##### RECORDS SHOWN #####

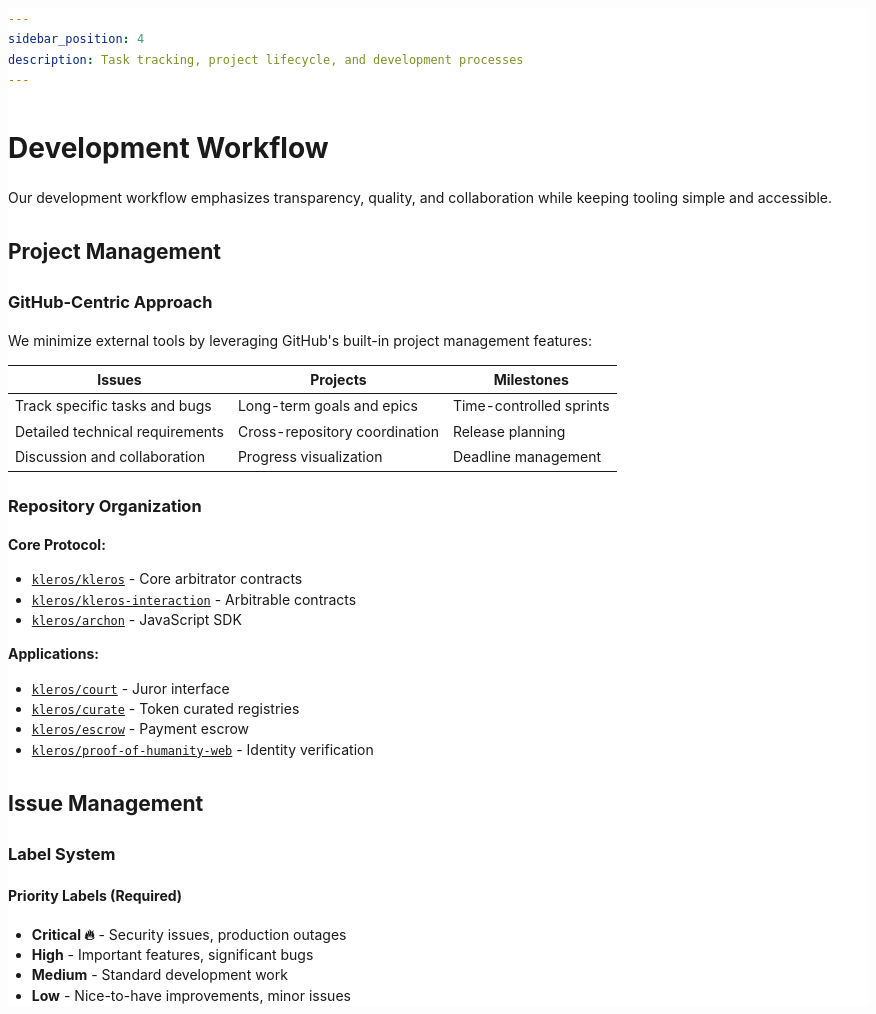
 ```yaml
---
sidebar_position: 4
description: Task tracking, project lifecycle, and development processes
---
```


# Development Workflow

Our development workflow emphasizes transparency, quality, and collaboration while keeping tooling simple and accessible.

## Project Management

### GitHub-Centric Approach

We minimize external tools by leveraging GitHub's built-in project management features:

| **Issues** | **Projects** | **Milestones** |
|------------|--------------|----------------|
| Track specific tasks and bugs | Long-term goals and epics | Time-controlled sprints |
| Detailed technical requirements | Cross-repository coordination | Release planning |
| Discussion and collaboration | Progress visualization | Deadline management |

### Repository Organization

**Core Protocol:**
- [`kleros/kleros`](https://github.com/kleros/kleros) - Core arbitrator contracts
- [`kleros/kleros-interaction`](https://github.com/kleros/kleros-interaction) - Arbitrable contracts
- [`kleros/archon`](https://github.com/kleros/archon) - JavaScript SDK

**Applications:**
- [`kleros/court`](https://github.com/kleros/court) - Juror interface
- [`kleros/curate`](https://github.com/kleros/curate) - Token curated registries
- [`kleros/escrow`](https://github.com/kleros/escrow) - Payment escrow
- [`kleros/proof-of-humanity-web`](https://github.com/kleros/proof-of-humanity-web) - Identity verification

## Issue Management

### Label System

#### **Priority Labels** (Required)
- **Critical 🔥** - Security issues, production outages
- **High** - Important features, significant bugs
- **Medium** - Standard development work
- **Low** - Nice-to-have improvements, minor issues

#####

_EXERCISE REQUIREMENTS:_
Keep only the lines from the one containing "Deadline management |" through the final line of the records, and transcribe them exactly.

_RESPONSE:_
| Discussion and collaboration | Progress visualization | Deadline management |

### Repository Organization

**Core Protocol:**
- [`kleros/kleros`](https://github.com/kleros/kleros) - Core arbitrator contracts
- [`kleros/kleros-interaction`](https://github.com/kleros/kleros-interaction) - Arbitrable contracts
- [`kleros/archon`](https://github.com/kleros/archon) - JavaScript SDK

**Applications:**
- [`kleros/court`](https://github.com/kleros/court) - Juror interface
- [`kleros/curate`](https://github.com/kleros/curate) - Token curated registries
- [`kleros/escrow`](https://github.com/kleros/escrow) - Payment escrow
- [`kleros/proof-of-humanity-web`](https://github.com/kleros/proof-of-humanity-web) - Identity verification

## Issue Management

### Label System

#### **Priority Labels** (Required)
- **Critical 🔥** - Security issues, production outages
- **High** - Important features, significant bugs
- **Medium** - Standard development work
- **Low** - Nice-to-have improvements, minor issues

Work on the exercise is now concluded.